Blog,  Nutrition,  Weight Loss

Curb Your Sugar Cravings

If you are trying to stick to a plan, cravings are often the biggest hurdle. It doesn’t help that we transition from one “sweet” holiday to another. For those that love sweets, this can be a particularly challenging time with Valentine’s Day around the corner.

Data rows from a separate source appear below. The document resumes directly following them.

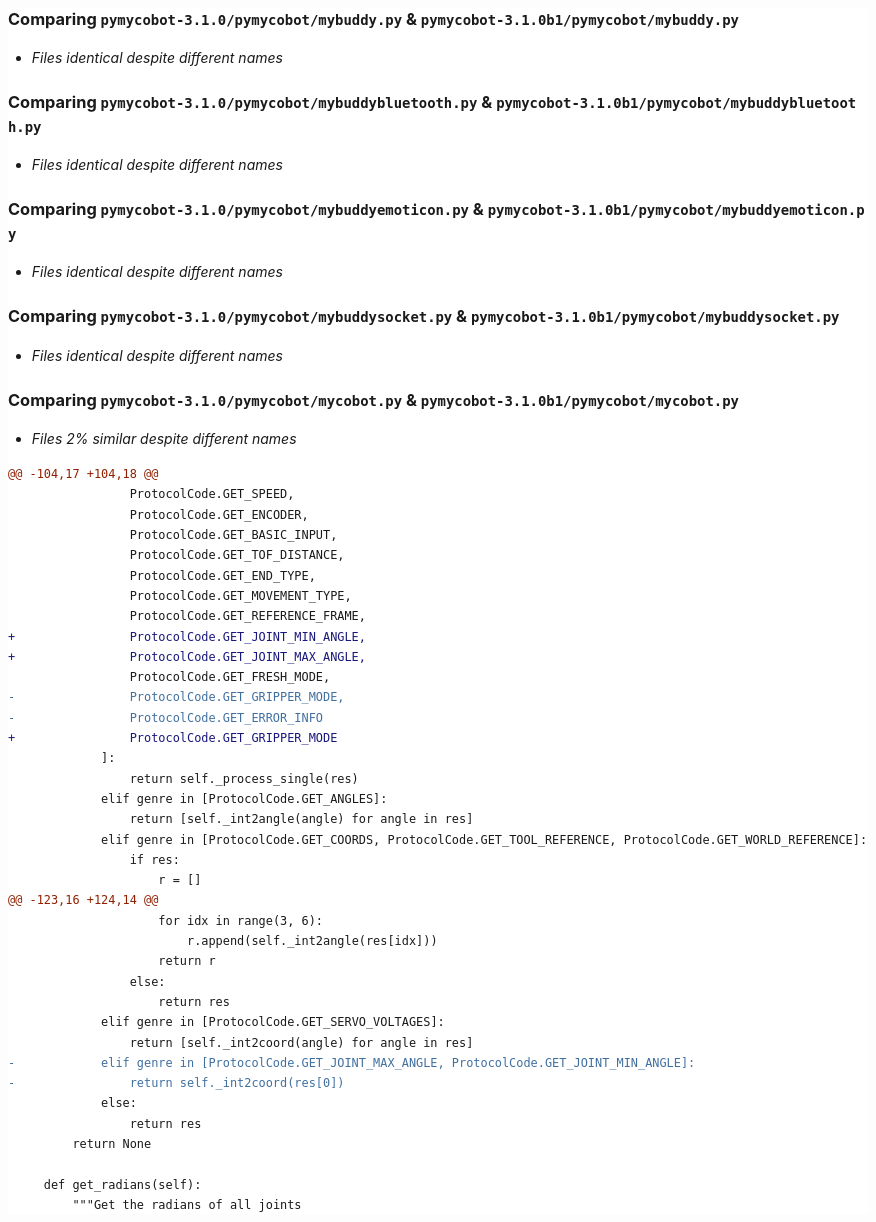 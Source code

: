 ### Comparing `pymycobot-3.1.0/pymycobot/mybuddy.py` & `pymycobot-3.1.0b1/pymycobot/mybuddy.py`

 * *Files identical despite different names*

### Comparing `pymycobot-3.1.0/pymycobot/mybuddybluetooth.py` & `pymycobot-3.1.0b1/pymycobot/mybuddybluetooth.py`

 * *Files identical despite different names*

### Comparing `pymycobot-3.1.0/pymycobot/mybuddyemoticon.py` & `pymycobot-3.1.0b1/pymycobot/mybuddyemoticon.py`

 * *Files identical despite different names*

### Comparing `pymycobot-3.1.0/pymycobot/mybuddysocket.py` & `pymycobot-3.1.0b1/pymycobot/mybuddysocket.py`

 * *Files identical despite different names*

### Comparing `pymycobot-3.1.0/pymycobot/mycobot.py` & `pymycobot-3.1.0b1/pymycobot/mycobot.py`

 * *Files 2% similar despite different names*

```diff
@@ -104,17 +104,18 @@
                 ProtocolCode.GET_SPEED,
                 ProtocolCode.GET_ENCODER,
                 ProtocolCode.GET_BASIC_INPUT,
                 ProtocolCode.GET_TOF_DISTANCE,
                 ProtocolCode.GET_END_TYPE,
                 ProtocolCode.GET_MOVEMENT_TYPE,
                 ProtocolCode.GET_REFERENCE_FRAME,
+                ProtocolCode.GET_JOINT_MIN_ANGLE,
+                ProtocolCode.GET_JOINT_MAX_ANGLE,
                 ProtocolCode.GET_FRESH_MODE,
-                ProtocolCode.GET_GRIPPER_MODE,
-                ProtocolCode.GET_ERROR_INFO
+                ProtocolCode.GET_GRIPPER_MODE
             ]:
                 return self._process_single(res)
             elif genre in [ProtocolCode.GET_ANGLES]:
                 return [self._int2angle(angle) for angle in res]
             elif genre in [ProtocolCode.GET_COORDS, ProtocolCode.GET_TOOL_REFERENCE, ProtocolCode.GET_WORLD_REFERENCE]:
                 if res:
                     r = []
@@ -123,16 +124,14 @@
                     for idx in range(3, 6):
                         r.append(self._int2angle(res[idx]))
                     return r
                 else:
                     return res
             elif genre in [ProtocolCode.GET_SERVO_VOLTAGES]:
                 return [self._int2coord(angle) for angle in res]
-            elif genre in [ProtocolCode.GET_JOINT_MAX_ANGLE, ProtocolCode.GET_JOINT_MIN_ANGLE]:
-                return self._int2coord(res[0])
             else:
                 return res
         return None
 
     def get_radians(self):
         """Get the radians of all joints
```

For most people cravings primarily occur late at night, during a mid-day slump, or just before your menstrual cycle. The causes of these cravings can vary widely but hormonal imbalances like low blood sugar and low serotonin levels are at the top of the list. Imbalanced eating habits can also play a huge role in creating increased cravings.

Tips to prevent cravings:

  • Protein – include it in each meal. Options would include meat or fish, nuts and seeds, legumes, tofu, hemp seeds, quinoa. Talk to your ND for the right amount and type for you!
  • Snacking – Snacking even when you are not particularly hungry will help you to avoid the mid afternoon slump. A handful of nuts and seeds in the morning, will help you to avoid those carb and sugar cravings in the mid afternoon and in the evening.
  • Reduce the Carbs – Make sure that you are having no more than a fist sized portion of grains or starchy vegetables with each meal. Eating more than this will contribute to more sugar cravings
  • Eat Lots of Veggies – Aim for 2 cups of above ground veggies with each meal
  • Increase your Fibre – Fibre will help to keep you full. Try adding 2 Tbsp of chia or flax seeds to your breakfast!